Records from a dataset:
----
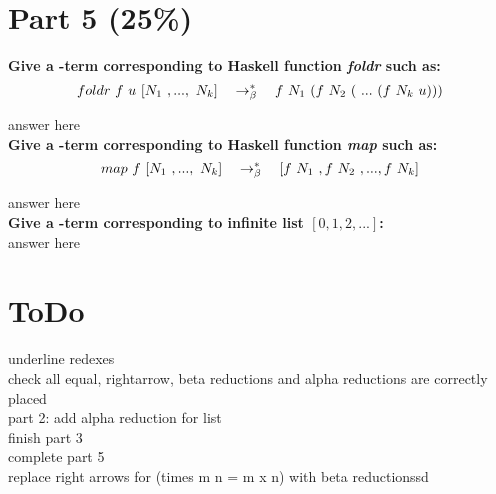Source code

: \documentclass{article}
\begin{document}
	
	
	\section{Part 5 (25\%)}
	
	\begin{Large}
		\textbf{Give a \lamb -term corresponding to Haskell function \textit{foldr} such as:}\\
		
		\begin{equation*}
			foldr \ f \ u \ [N_1 \ ,..., \ N_k] \quad \rightarrow_\beta^*\quad f \ N_1\ (f \ N_2 \ ( \ ... \ (f \ N_k \ u)))
		\end{equation*}
		\newline
		
		answer here\\
		
		\textbf{Give a \lamb -term corresponding to Haskell function \textit{map} such as:}\\
		
		\begin{equation*}
			map \ f \ [N_1\ ,..., \ N_k] \equalsT [f \ N_1 \ , f \ N_2 \ ,...,f \ N_k]
		\end{equation*}
		\newline
		
		answer here\\
		
		\textbf{Give a \lamb -term corresponding to infinite list $[0,1,2,...]$:}\\
		
		answer here
	\end{Large}
	
	
	\newpage
	
	\section{ToDo}
	
	\begin{Large}
		underline redexes\\
		
		check all equal, rightarrow, beta reductions and alpha reductions are correctly placed\\
		
		part 2: add alpha reduction for list\\
		
		finish part 3\\
		
		complete part 5\\
		
		replace right arrows for (times m n = m x n) with beta reductionssd 
	\end{Large}
\end{document}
----
» **What you should do**
Please copy the data shown above precisely, leaving the images out.

» **Expected output**
Source code

: \documentclass{article}
\begin{document}
	
	
	\section{Part 5 (25\%)}
	
	\begin{Large}
		\textbf{Give a \lamb -term corresponding to Haskell function \textit{foldr} such as:}\\
		
		\begin{equation*}
			foldr \ f \ u \ [N_1 \ ,..., \ N_k] \quad \rightarrow_\beta^*\quad f \ N_1\ (f \ N_2 \ ( \ ... \ (f \ N_k \ u)))
		\end{equation*}
		\newline
		
		answer here\\
		
		\textbf{Give a \lamb -term corresponding to Haskell function \textit{map} such as:}\\
		
		\begin{equation*}
			map \ f \ [N_1\ ,..., \ N_k] \equalsT [f \ N_1 \ , f \ N_2 \ ,...,f \ N_k]
		\end{equation*}
		\newline
		
		answer here\\
		
		\textbf{Give a \lamb -term corresponding to infinite list $[0,1,2,...]$:}\\
		
		answer here
	\end{Large}
	
	
	\newpage
	
	\section{ToDo}
	
	\begin{Large}
		underline redexes\\
		
		check all equal, rightarrow, beta reductions and alpha reductions are correctly placed\\
		
		part 2: add alpha reduction for list\\
		
		finish part 3\\
		
		complete part 5\\
		
		replace right arrows for (times m n = m x n) with beta reductionssd 
	\end{Large}
\end{document}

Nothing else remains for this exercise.